- What is needed
Here is a block of records. Copy every line in it that includes "data".

Saved entries
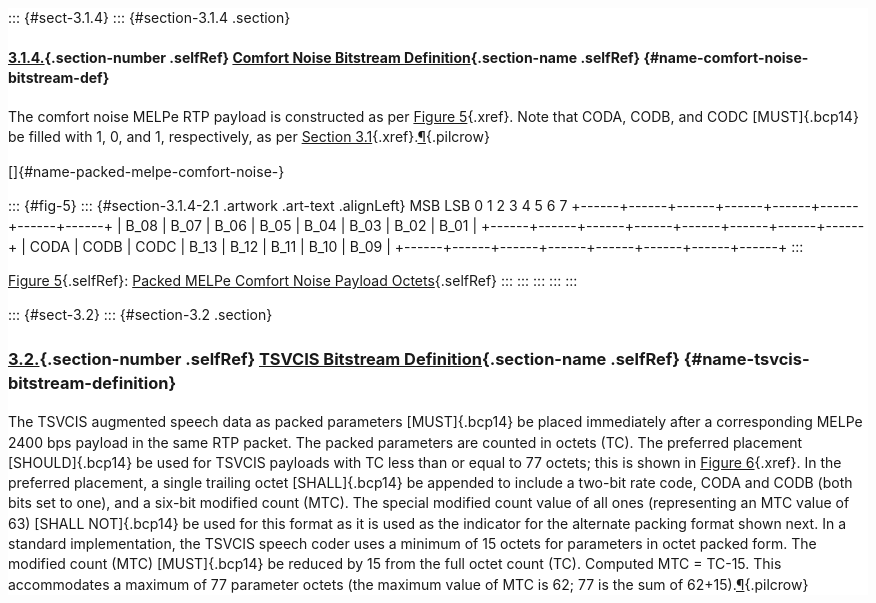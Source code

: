 ::: {#sect-3.1.4}
::: {#section-3.1.4 .section}
#### [3.1.4.](#section-3.1.4){.section-number .selfRef} [Comfort Noise Bitstream Definition](#name-comfort-noise-bitstream-def){.section-name .selfRef} {#name-comfort-noise-bitstream-def}

The comfort noise MELPe RTP payload is constructed as per [Figure
5](#fig-5){.xref}. Note that CODA, CODB, and CODC [MUST]{.bcp14} be
filled with 1, 0, and 1, respectively, as per [Section
3.1](#sect-3.1){.xref}.[¶](#section-3.1.4-1){.pilcrow}

[]{#name-packed-melpe-comfort-noise-}

::: {#fig-5}
::: {#section-3.1.4-2.1 .artwork .art-text .alignLeft}
            MSB                                              LSB
             0      1      2      3      4      5      6      7
         +------+------+------+------+------+------+------+------+
         | B_08 | B_07 | B_06 | B_05 | B_04 | B_03 | B_02 | B_01 |
         +------+------+------+------+------+------+------+------+
         | CODA | CODB | CODC | B_13 | B_12 | B_11 | B_10 | B_09 |
         +------+------+------+------+------+------+------+------+
:::

[Figure 5](#figure-5){.selfRef}: [Packed MELPe Comfort Noise Payload
Octets](#name-packed-melpe-comfort-noise-){.selfRef}
:::
:::
:::
:::
:::

::: {#sect-3.2}
::: {#section-3.2 .section}
### [3.2.](#section-3.2){.section-number .selfRef} [TSVCIS Bitstream Definition](#name-tsvcis-bitstream-definition){.section-name .selfRef} {#name-tsvcis-bitstream-definition}

The TSVCIS augmented speech data as packed parameters [MUST]{.bcp14} be
placed immediately after a corresponding MELPe 2400 bps payload in the
same RTP packet. The packed parameters are counted in octets (TC). The
preferred placement [SHOULD]{.bcp14} be used for TSVCIS payloads with TC
less than or equal to 77 octets; this is shown in [Figure
6](#fig-6){.xref}. In the preferred placement, a single trailing octet
[SHALL]{.bcp14} be appended to include a two-bit rate code, CODA and
CODB (both bits set to one), and a six-bit modified count (MTC). The
special modified count value of all ones (representing an MTC value of
63) [SHALL NOT]{.bcp14} be used for this format as it is used as the
indicator for the alternate packing format shown next. In a standard
implementation, the TSVCIS speech coder uses a minimum of 15 octets for
parameters in octet packed form. The modified count (MTC) [MUST]{.bcp14}
be reduced by 15 from the full octet count (TC). Computed MTC = TC-15.
This accommodates a maximum of 77 parameter octets (the maximum value of
MTC is 62; 77 is the sum of 62+15).[¶](#section-3.2-1){.pilcrow}
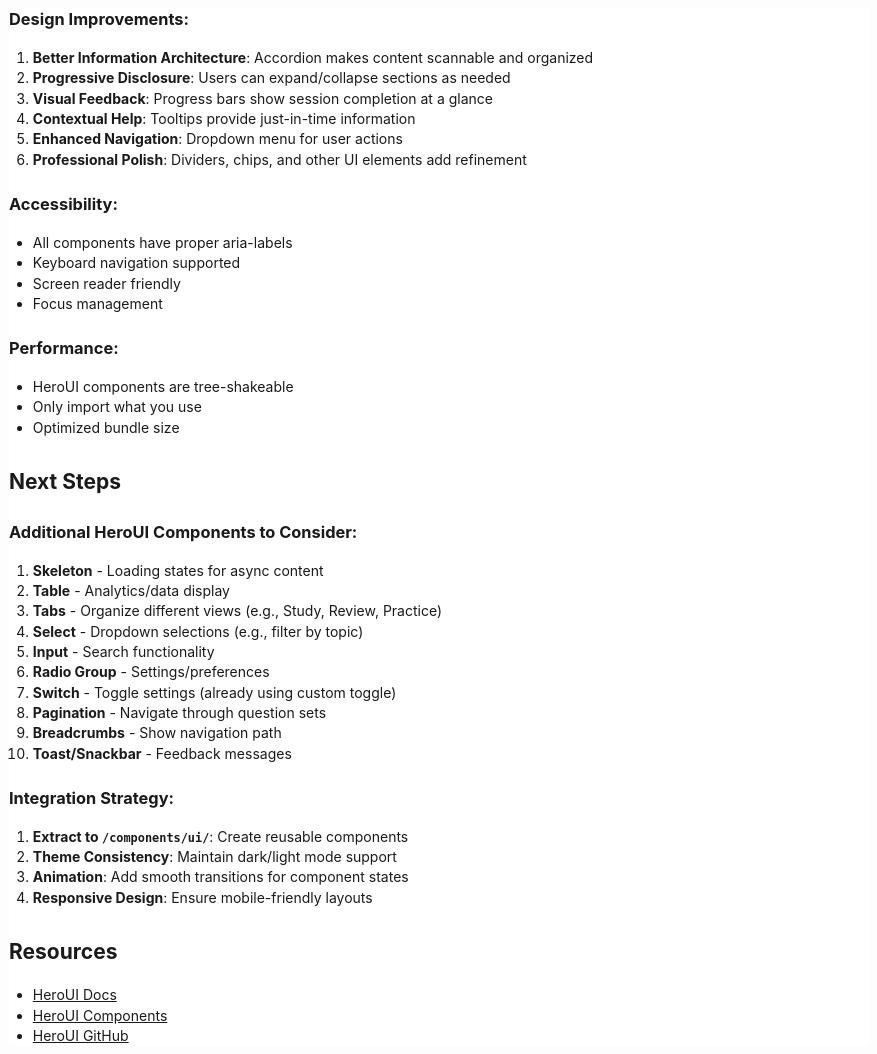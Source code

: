 ### Design Improvements:
1. **Better Information Architecture**: Accordion makes content scannable and organized
2. **Progressive Disclosure**: Users can expand/collapse sections as needed
3. **Visual Feedback**: Progress bars show session completion at a glance
4. **Contextual Help**: Tooltips provide just-in-time information
5. **Enhanced Navigation**: Dropdown menu for user actions
6. **Professional Polish**: Dividers, chips, and other UI elements add refinement

### Accessibility:
- All components have proper aria-labels
- Keyboard navigation supported
- Screen reader friendly
- Focus management

### Performance:
- HeroUI components are tree-shakeable
- Only import what you use
- Optimized bundle size

## Next Steps

### Additional HeroUI Components to Consider:

1. **Skeleton** - Loading states for async content
2. **Table** - Analytics/data display
3. **Tabs** - Organize different views (e.g., Study, Review, Practice)
4. **Select** - Dropdown selections (e.g., filter by topic)
5. **Input** - Search functionality
6. **Radio Group** - Settings/preferences
7. **Switch** - Toggle settings (already using custom toggle)
8. **Pagination** - Navigate through question sets
9. **Breadcrumbs** - Show navigation path
10. **Toast/Snackbar** - Feedback messages

### Integration Strategy:

1. **Extract to `/components/ui/`**: Create reusable components
2. **Theme Consistency**: Maintain dark/light mode support
3. **Animation**: Add smooth transitions for component states
4. **Responsive Design**: Ensure mobile-friendly layouts

## Resources

- [HeroUI Docs](https://heroui.com/docs)
- [HeroUI Components](https://heroui.com/docs/components)
- [HeroUI GitHub](https://github.com/heroui/heroui)
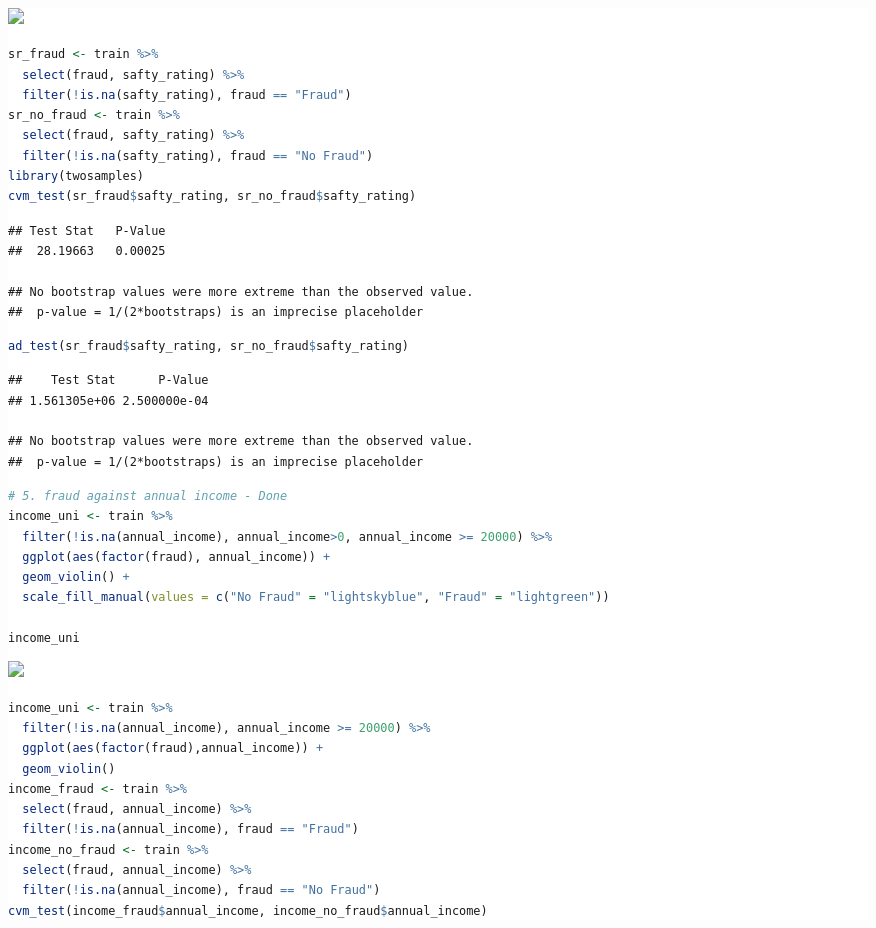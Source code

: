 ![](Final-RMD-file_files/figure-gfm/univariate%20analysis-4.png)

``` r
sr_fraud <- train %>% 
  select(fraud, safty_rating) %>%
  filter(!is.na(safty_rating), fraud == "Fraud")
sr_no_fraud <- train %>% 
  select(fraud, safty_rating) %>%
  filter(!is.na(safty_rating), fraud == "No Fraud")
library(twosamples)
cvm_test(sr_fraud$safty_rating, sr_no_fraud$safty_rating)
```

    ## Test Stat   P-Value 
    ##  28.19663   0.00025

    ## No bootstrap values were more extreme than the observed value. 
    ##  p-value = 1/(2*bootstraps) is an imprecise placeholder

``` r
ad_test(sr_fraud$safty_rating, sr_no_fraud$safty_rating)
```

    ##    Test Stat      P-Value 
    ## 1.561305e+06 2.500000e-04

    ## No bootstrap values were more extreme than the observed value. 
    ##  p-value = 1/(2*bootstraps) is an imprecise placeholder

``` r
# 5. fraud against annual income - Done
income_uni <- train %>%
  filter(!is.na(annual_income), annual_income>0, annual_income >= 20000) %>% 
  ggplot(aes(factor(fraud), annual_income)) + 
  geom_violin() +
  scale_fill_manual(values = c("No Fraud" = "lightskyblue", "Fraud" = "lightgreen"))

income_uni
```

![](Final-RMD-file_files/figure-gfm/univariate%20analysis-5.png)

``` r
income_uni <- train %>%
  filter(!is.na(annual_income), annual_income >= 20000) %>% 
  ggplot(aes(factor(fraud),annual_income)) + 
  geom_violin()
income_fraud <- train %>% 
  select(fraud, annual_income) %>%
  filter(!is.na(annual_income), fraud == "Fraud")
income_no_fraud <- train %>% 
  select(fraud, annual_income) %>%
  filter(!is.na(annual_income), fraud == "No Fraud")
cvm_test(income_fraud$annual_income, income_no_fraud$annual_income)
```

- Result for this exercise
The TSVCIS augmented speech data as packed parameters [MUST]{.bcp14} be
2. **Table** - Analytics/data display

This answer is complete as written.